Scientists have tracked the shifting sands of the Kalahari through 180,000 years of history to gain an unprecedented glimpse at how climate shifts have affected the evolution of a desert.
Research by scientists from the universities of Luton, Oxford and Sheffield into the age of sand dunes has revealed the desert's past in unprecedented detail.
It has also provided an approach to studying climate change that has previously been inaccessible to science.
In the largest survey of its kind ever attempted, the team has taken samples from 50 sites across 1 million km2 of the Kalahari Basin, covering Botswana, South Africa, Zimbabwe, Zambia and Namibia.
Paul Shaw, head of the department of environment, geography and geology at the University of Luton, will present his latest results at a conference in South Africa in July.

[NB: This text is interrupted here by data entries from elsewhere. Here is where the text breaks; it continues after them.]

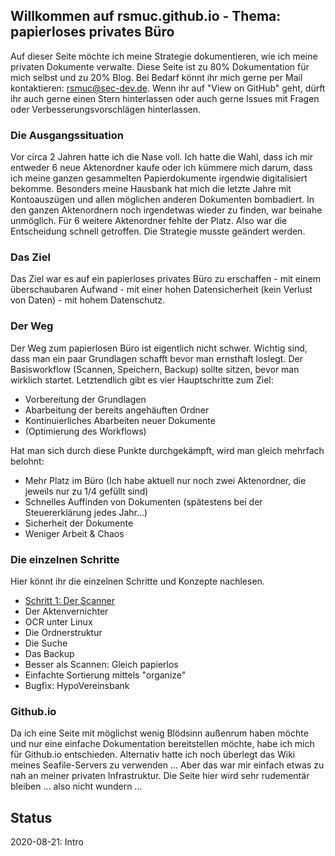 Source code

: ## Willkommen auf rsmuc.github.io - Thema: papierloses privates Büro

Auf dieser Seite möchte ich meine Strategie dokumentieren, wie ich meine privaten Dokumente verwalte. Diese Seite ist zu 80% Dokumentation für mich selbst und zu 20% Blog. Bei Bedarf könnt ihr mich gerne per Mail kontaktieren: <rsmuc@sec-dev.de>. Wenn ihr auf "View on GitHub" geht, dürft ihr auch gerne einen Stern hinterlassen oder auch gerne Issues mit Fragen oder Verbesserungsvorschlägen hinterlassen.

### Die Ausgangssituation

Vor circa 2 Jahren hatte ich die Nase voll. Ich hatte die Wahl, dass ich mir entweder 6 neue Aktenordner kaufe oder ich kümmere mich darum, dass ich meine ganzen gesammelten Papierdokumente irgendwie digitalisiert bekomme. Besonders meine Hausbank hat mich die letzte Jahre mit Kontoauszügen und allen möglichen anderen Dokumenten bombadiert. In den ganzen Aktenordnern noch irgendetwas wieder zu finden, war beinahe unmöglich. Für 6 weitere Aktenordner fehlte der Platz.
Also war die Entscheidung schnell getroffen. Die Strategie musste geändert werden.

### Das Ziel

Das Ziel war es auf ein papierloses privates Büro zu erschaffen - mit einem überschaubaren Aufwand - mit einer hohen Datensicherheit (kein Verlust von Daten) - mit hohem Datenschutz.


### Der Weg

Der Weg zum papierlosen Büro ist eigentlich nicht schwer. Wichtig sind, dass man ein paar Grundlagen schafft bevor man ernsthaft loslegt. Der Basisworkflow (Scannen, Speichern, Backup) sollte sitzen, bevor man wirklich startet. Letztendlich gibt es vier Hauptschritte zum Ziel:

* Vorbereitung der Grundlagen
* Abarbeitung der bereits angehäuften Ordner
* Kontinuierliches Abarbeiten neuer Dokumente
* (Optimierung des Workflows)

Hat man sich durch diese Punkte durchgekämpft, wird man gleich mehrfach belohnt:

* Mehr Platz im Büro (Ich habe aktuell nur noch zwei Aktenordner, die jeweils nur zu 1/4 gefüllt sind)
* Schnelles Auffinden von Dokumenten (spätestens bei der Steuererklärung jedes Jahr...)
* Sicherheit der Dokumente
* Weniger Arbeit & Chaos

### Die einzelnen Schritte

Hier könnt ihr die einzelnen Schritte und Konzepte nachlesen.

* [Schritt 1: Der Scanner](https://rsmuc.github.io/scanner)
* Der Aktenvernichter
* OCR unter Linux
* Die Ordnerstruktur
* Die Suche
* Das Backup
* Besser als Scannen: Gleich papierlos
* Einfachte Sortierung mittels "organize"
* Bugfix: HypoVereinsbank



### Github.io

Da ich eine Seite mit möglichst wenig Blödsinn außenrum haben möchte und nur eine einfache Dokumentation bereitstellen möchte, habe ich mich für Github.io entschieden. Alternativ hatte ich noch überlegt das Wiki meines Seafile-Servers zu verwenden ... Aber das war mir einfach etwas zu nah an meiner privaten Infrastruktur. Die Seite hier wird sehr rudementär bleiben ... also nicht wundern ...

## Status

2020-08-21: Intro

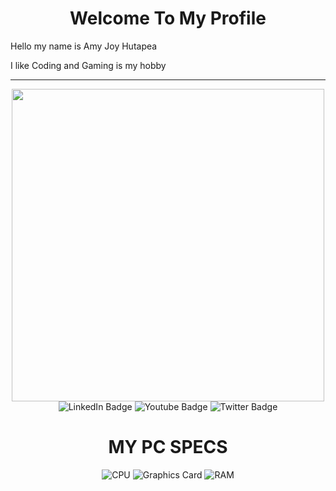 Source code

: <div>
    <h1 align="center">Welcome To My Profile</h1>
    <p>Hello my name is Amy Joy Hutapea</p>
    <p>I like Coding and Gaming is my hobby</p>
    <hr>
</div>
<div id="header" align="center">
    <img src="https://live.staticflickr.com/65535/52085111207_f42acd83c1_m.jpg" width="500" />
</div>
<div id="badges" align="center">
    <img src="https://img.shields.io/badge/LinkedIn-blue?style=for-the-badge&logo=linkedin&logoColor=white" alt="LinkedIn Badge" />
    <img src="https://img.shields.io/badge/YouTube-red?style=for-the-badge&logo=youtube&logoColor=white" alt="Youtube Badge" />
    <img src="https://img.shields.io/badge/Twitter-blue?style=for-the-badge&logo=twitter&logoColor=white" alt="Twitter Badge" />
</div>
<h1 align="center">MY PC SPECS</h1>
<div id="specs" align="center">
    <img src="https://img.shields.io/badge/CPU-AMD%20Ryzen%205%201600-red" alt="CPU" />
    <img src="https://img.shields.io/badge/Graphics%20Card-RTX%202070-green" alt="Graphics Card" />
    <img src="https://img.shields.io/badge/RAM-16GB-blue" alt="RAM" />
</div>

"This is the first systematic study of sand dune age over an entire region, giving us a palaeoclimatic record from a whole desert," he said.
The team is using optically stimulated luminescence (OSL) dating, a technique suited to arid conditions where lack of organic matter precludes the use of radiocarbon dating.
OSL dating measures the quantity of radiation, derived from the decay of natural radio-isotopes, that is stored as electrons in the structure of quartz crystals.
The electrons accumulate over time after a sand grain is buried, but are "bleached out" on exposure to sunlight, effectively resetting the "clock".
Samples taken from different depths in the desert were analysed at the University of Sheffield to measure the electron content of the grains and hence the time since they were last at the surface.
Much of the Kalahari is today stabilised by vegetation.
Through the OSL dating, however, the scientists have identified a series of episodes when the dunes were able to move, exposing their sand to the light.
This would have been due to either particularly dry spells, which would have killed the binding vegetation, or more wind.
The spatial and temporal pattern of these changes, particularly during the last ice age, has been found to be much more complex than previously thought.
The team is now studying sand grains taken from dry lake beds in the Kalahari to investigate times when the climate was wetter than at present.